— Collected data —
/---
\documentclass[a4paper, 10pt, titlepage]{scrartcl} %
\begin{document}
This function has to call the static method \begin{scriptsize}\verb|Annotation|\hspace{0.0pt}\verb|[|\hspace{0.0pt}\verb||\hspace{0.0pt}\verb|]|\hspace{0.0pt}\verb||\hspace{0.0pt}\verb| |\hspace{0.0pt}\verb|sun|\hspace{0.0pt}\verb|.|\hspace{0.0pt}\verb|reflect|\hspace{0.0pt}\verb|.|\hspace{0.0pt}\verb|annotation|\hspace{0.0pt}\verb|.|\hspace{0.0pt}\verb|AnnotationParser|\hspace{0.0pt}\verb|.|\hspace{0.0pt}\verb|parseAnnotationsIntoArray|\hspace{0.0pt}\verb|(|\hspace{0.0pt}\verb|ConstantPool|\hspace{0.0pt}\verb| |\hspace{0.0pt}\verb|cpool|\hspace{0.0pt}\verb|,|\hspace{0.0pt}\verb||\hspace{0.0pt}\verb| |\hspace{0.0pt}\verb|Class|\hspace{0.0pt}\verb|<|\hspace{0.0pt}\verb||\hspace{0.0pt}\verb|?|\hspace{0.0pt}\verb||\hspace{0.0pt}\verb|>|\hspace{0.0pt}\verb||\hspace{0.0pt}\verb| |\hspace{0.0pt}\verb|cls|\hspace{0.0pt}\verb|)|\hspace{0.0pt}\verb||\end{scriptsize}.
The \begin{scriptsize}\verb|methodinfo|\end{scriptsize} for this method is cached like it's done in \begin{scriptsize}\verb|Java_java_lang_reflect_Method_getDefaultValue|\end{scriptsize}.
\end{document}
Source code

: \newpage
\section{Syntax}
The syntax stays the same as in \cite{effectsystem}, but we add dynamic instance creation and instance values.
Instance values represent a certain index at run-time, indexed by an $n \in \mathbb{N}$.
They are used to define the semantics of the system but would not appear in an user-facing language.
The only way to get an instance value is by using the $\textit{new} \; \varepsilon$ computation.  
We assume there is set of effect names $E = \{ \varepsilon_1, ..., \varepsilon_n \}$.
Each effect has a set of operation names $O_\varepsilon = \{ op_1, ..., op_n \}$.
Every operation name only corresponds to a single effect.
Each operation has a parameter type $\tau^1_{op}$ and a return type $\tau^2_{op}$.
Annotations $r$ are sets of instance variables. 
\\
\---
— Problem details —
Identify the lines above with the word "scriptsize". Copy them.

— Your solution —
This function has to call the static method \begin{scriptsize}\verb|Annotation|\hspace{0.0pt}\verb|[|\hspace{0.0pt}\verb||\hspace{0.0pt}\verb|]|\hspace{0.0pt}\verb||\hspace{0.0pt}\verb| |\hspace{0.0pt}\verb|sun|\hspace{0.0pt}\verb|.|\hspace{0.0pt}\verb|reflect|\hspace{0.0pt}\verb|.|\hspace{0.0pt}\verb|annotation|\hspace{0.0pt}\verb|.|\hspace{0.0pt}\verb|AnnotationParser|\hspace{0.0pt}\verb|.|\hspace{0.0pt}\verb|parseAnnotationsIntoArray|\hspace{0.0pt}\verb|(|\hspace{0.0pt}\verb|ConstantPool|\hspace{0.0pt}\verb| |\hspace{0.0pt}\verb|cpool|\hspace{0.0pt}\verb|,|\hspace{0.0pt}\verb||\hspace{0.0pt}\verb| |\hspace{0.0pt}\verb|Class|\hspace{0.0pt}\verb|<|\hspace{0.0pt}\verb||\hspace{0.0pt}\verb|?|\hspace{0.0pt}\verb||\hspace{0.0pt}\verb|>|\hspace{0.0pt}\verb||\hspace{0.0pt}\verb| |\hspace{0.0pt}\verb|cls|\hspace{0.0pt}\verb|)|\hspace{0.0pt}\verb||\end{scriptsize}.
The \begin{scriptsize}\verb|methodinfo|\end{scriptsize} for this method is cached like it's done in \begin{scriptsize}\verb|Java_java_lang_reflect_Method_getDefaultValue|\end{scriptsize}.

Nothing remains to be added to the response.